Skye looks at me; the pig looks at me. Are they accusing me of something? I shouldn’t have told her how I really feel. I can count on Mother not to say anything. I suppose I can count on Skye, too. She is my best friend after all.
“You have to promise not to tell anyone what I told you,” I tell her.
“I promise.”
“I mean it. I don’t want father to ever know how I feel. It’s probably just because I spent so much time on my own outside. I just need to adjust t
o life back here.”
“What if you don’t?”
I shrug. I didn’t know what to answer her.
“I can smell that pig from outside,” a voice says from the doorway. “I thought I told you to wash it?”
I’d seen Skye’s brother around the House before, but had never taken much notice of him. He’d always been quiet, serious and had looked upon our antics with disdain. We were never friends, and he was a few years older than me, so we’d never really had the chance to talk before, barring the occasional “Hello” and “Goodbye.” Something is different about him today. He looks different, somehow. I can’t quite put my finger on it.
Skye harrumphs and says, “How am I supposed to find the time to bathe him when Doctor Kahn-Casper is working me to the bone? Honestly, you’d think she was trying to drive me to quit.”
“If you want to be a doctor then you have a lot to learn,” says Brian.
“Too much, if you ask me.” Skye smiles sweetly at her brother. “If the smell bothers you so much you could always give him a bath. You don’t seem to be doing anything at the moment.”
“Neither are you,” says Brian, now a little angry. I notice he has big bushy black eyebrows, much like two caterpillars stuck to his forehead. “I was going to ask you if you wanted to come out and help me hunt a wild deer, but I don’t think I will now.”
Skye plops the pig onto the hammock and runs to her brother, shouting, “Oh, go on! Let me come! I’ve been practicing with the bow for ages now, and I’m really good at it!”
“As long as you promise to really work on becoming a doctor and give that walking pork chop a bath then maybe I’ll let you come.” He smiles at me, and I feel a sudden lurch in my stomach. Do I have some sort of bug? “You can come, too, if you want. I’m sure your parents won’t mind. I know you haven’t started practicing with the bow yet, but it could be a valuable experience for you.”
“Yes,” I mumble.
He stares at me and says, “Are you okay?”

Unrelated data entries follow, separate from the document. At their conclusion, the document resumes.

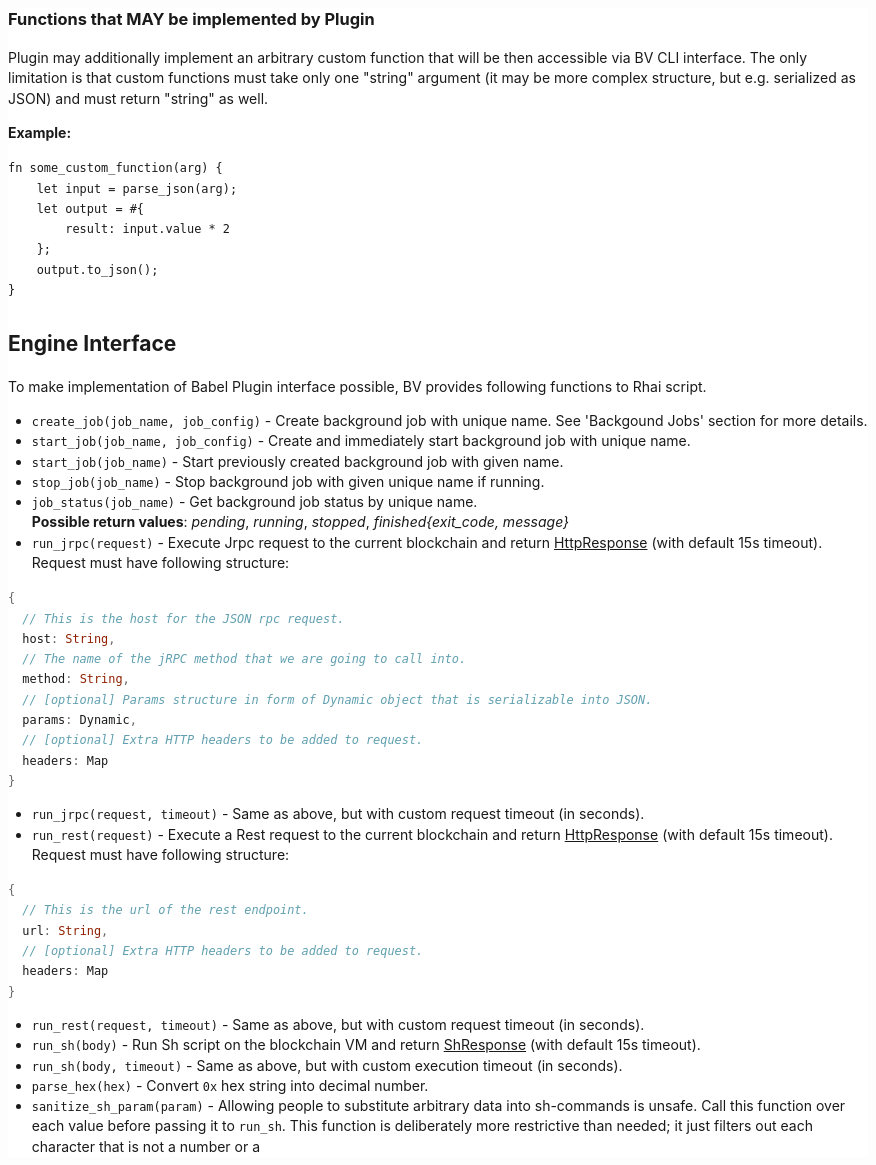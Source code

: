 ### Functions that MAY be implemented by Plugin

Plugin may additionally implement an arbitrary custom function that will be then accessible
via BV CLI interface. The only limitation is that custom functions must take only one "string"
argument (it may be more complex structure, but e.g. serialized as JSON) and must return "string" as well.

**Example:**
```
fn some_custom_function(arg) {
    let input = parse_json(arg);
    let output = #{
        result: input.value * 2
    };
    output.to_json();
}
```

## Engine Interface

To make implementation of Babel Plugin interface possible, BV provides following functions to Rhai script.

- `create_job(job_name, job_config)` - Create background job with unique name. See 'Backgound Jobs' section for more details.
- `start_job(job_name, job_config)` - Create and immediately start background job with unique name.
- `start_job(job_name)` - Start previously created background job with given name.
- `stop_job(job_name)` - Stop background job with given unique name if running.
- `job_status(job_name)` - Get background job status by unique name.
  <br>**Possible return values**: _pending_, _running_, _stopped_, _finished{exit_code, message}_
- `run_jrpc(request)` - Execute Jrpc request to the current blockchain and return [HttpResponse](#httpresponse) (with default 15s timeout). Request must have following structure:
```rust
{
  // This is the host for the JSON rpc request.
  host: String,
  // The name of the jRPC method that we are going to call into.
  method: String,
  // [optional] Params structure in form of Dynamic object that is serializable into JSON.
  params: Dynamic,
  // [optional] Extra HTTP headers to be added to request.
  headers: Map
}
```
- `run_jrpc(request, timeout)` - Same as above, but with custom request timeout (in seconds).
- `run_rest(request)` - Execute a Rest request to the current blockchain and return [HttpResponse](#httpresponse) (with default 15s timeout). Request must have following structure:
```rust
{
  // This is the url of the rest endpoint.
  url: String,
  // [optional] Extra HTTP headers to be added to request.
  headers: Map
}
```
- `run_rest(request, timeout)` - Same as above, but with custom request timeout (in seconds).
- `run_sh(body)` - Run Sh script on the blockchain VM and return [ShResponse](#shresponse) (with default 15s timeout).
- `run_sh(body, timeout)` - Same as above, but with custom execution timeout (in seconds).
- `parse_hex(hex)` - Convert `0x` hex string into decimal number.
- `sanitize_sh_param(param)` - Allowing people to substitute arbitrary data into sh-commands is unsafe.
  Call this function over each value before passing it to `run_sh`. This function is deliberately more
  restrictive than needed; it just filters out each character that is not a number or a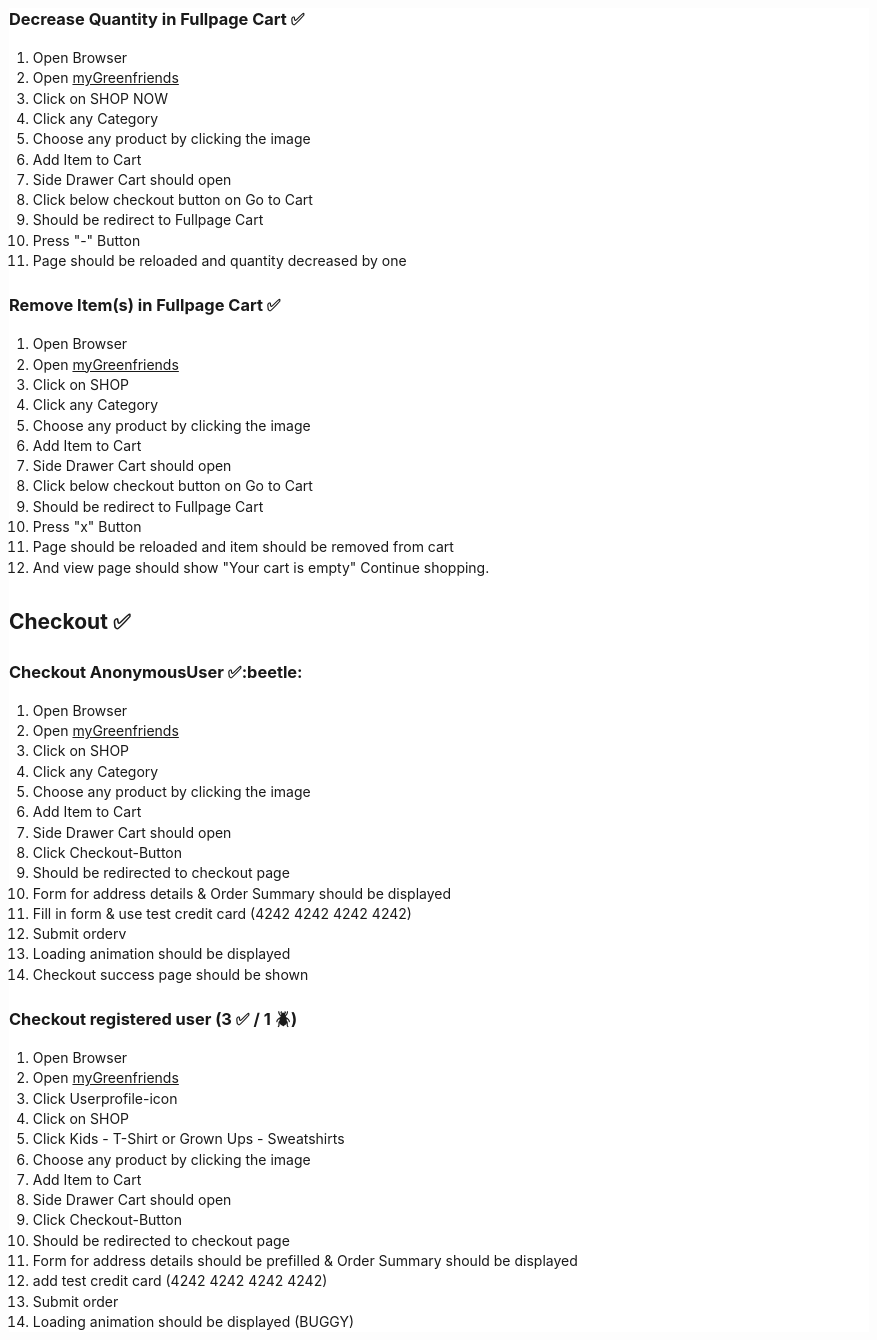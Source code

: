 ### Decrease Quantity in Fullpage Cart :white_check_mark:
1. Open Browser
2. Open [myGreenfriends](https://my-green-friends.herokuapp.com/)
3. Click on SHOP NOW
4. Click any Category
5. Choose any product by clicking the image
6. Add Item to Cart
7. Side Drawer Cart should open
8. Click below checkout button on Go to Cart
9. Should be redirect to Fullpage Cart
10. Press "-" Button
11. Page should be reloaded and quantity decreased by one

### Remove Item(s) in Fullpage Cart :white_check_mark:
1. Open Browser
2. Open [myGreenfriends](https://my-green-friends.herokuapp.com/)
3. Click on SHOP
4. Click any Category
5. Choose any product by clicking the image
6. Add Item to Cart
7. Side Drawer Cart should open
8. Click below checkout button on Go to Cart
9. Should be redirect to Fullpage Cart
10. Press "x" Button
11. Page should be reloaded and item should be removed from cart
12. And view page should show "Your cart is empty" Continue shopping.

## Checkout :white_check_mark:

### Checkout AnonymousUser :white_check_mark:\:beetle:
1. Open Browser
2. Open [myGreenfriends](https://my-green-friends.herokuapp.com/)
3. Click on SHOP
4. Click any Category
5. Choose any product by clicking the image
6. Add Item to Cart
7. Side Drawer Cart should open
8. Click Checkout-Button
9. Should be redirected to checkout page
10. Form for address details & Order Summary should be displayed
11. Fill in form & use test credit card (4242 4242 4242 4242)
12. Submit orderv
13. Loading animation should be displayed
14. Checkout success page should be shown

### Checkout registered user (3 :white_check_mark: / 1 :beetle:)

1. Open Browser
2. Open [myGreenfriends](https://my-green-friends.herokuapp.com/)
3. Click Userprofile-icon 
4. Click on SHOP
5. Click Kids - T-Shirt or Grown Ups - Sweatshirts
6. Choose any product by clicking the image
7. Add Item to Cart
8. Side Drawer Cart should open
9. Click Checkout-Button
10. Should be redirected to checkout page
10. Form for address details should be prefilled & Order Summary should be displayed
11. add test credit card (4242 4242 4242 4242)
12. Submit order
13. Loading animation should be displayed (BUGGY)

I can only stare vacuously and nod my head. Brian has this tiny mole just by his left eye that I’ve never noticed before. Every tiny feature of his face seems new to me.
“I’ll meet you outside in an hour then,” says Brian, pulling Skye off his arm as she clings to him in gratitude. He leaves, and Skye keeps on chattering about how today is going to be the best day ever, but I don’t hear a single word. All I can think about is Brian. He hasn’t changed at all, I realize. He’s the same as he’s always been. The only thing that has changed is my perception of him.
I think I have a crush on Skye’s brother.